[Source data]
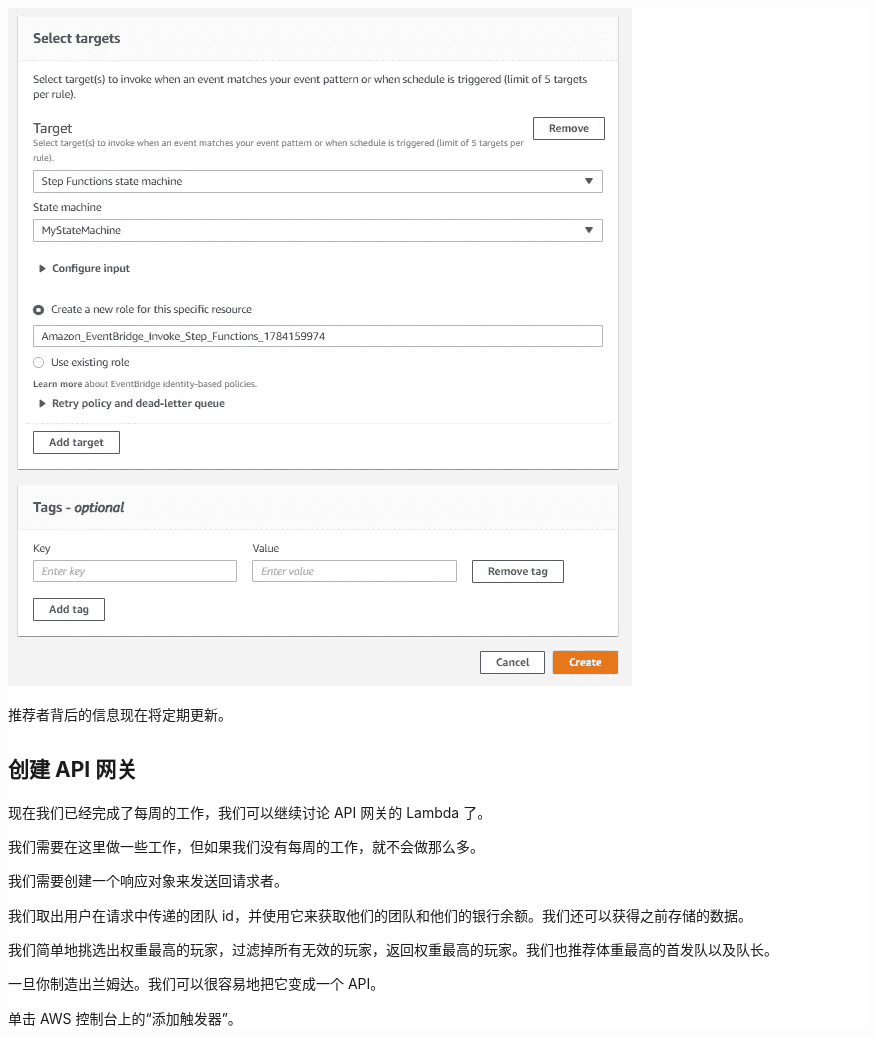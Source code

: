 ![](img/dca89432a74c6916624a37bbf7adf38e.png)

推荐者背后的信息现在将定期更新。

## 创建 API 网关

现在我们已经完成了每周的工作，我们可以继续讨论 API 网关的 Lambda 了。

我们需要在这里做一些工作，但如果我们没有每周的工作，就不会做那么多。

我们需要创建一个响应对象来发送回请求者。

我们取出用户在请求中传递的团队 id，并使用它来获取他们的团队和他们的银行余额。我们还可以获得之前存储的数据。

我们简单地挑选出权重最高的玩家，过滤掉所有无效的玩家，返回权重最高的玩家。我们也推荐体重最高的首发队以及队长。

一旦你制造出兰姆达。我们可以很容易地把它变成一个 API。

单击 AWS 控制台上的“添加触发器”。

TASK INSTRUCTIONS: Lines from the one with "我们需要在这里做一些工作，但如果我们没有每周的工作，就不会做那么多。" through the end of the data: set these down exactly, including both ends and nothing more.

TASK OUTPUT:
我们需要在这里做一些工作，但如果我们没有每周的工作，就不会做那么多。

我们需要创建一个响应对象来发送回请求者。

我们取出用户在请求中传递的团队 id，并使用它来获取他们的团队和他们的银行余额。我们还可以获得之前存储的数据。

我们简单地挑选出权重最高的玩家，过滤掉所有无效的玩家，返回权重最高的玩家。我们也推荐体重最高的首发队以及队长。

一旦你制造出兰姆达。我们可以很容易地把它变成一个 API。

单击 AWS 控制台上的“添加触发器”。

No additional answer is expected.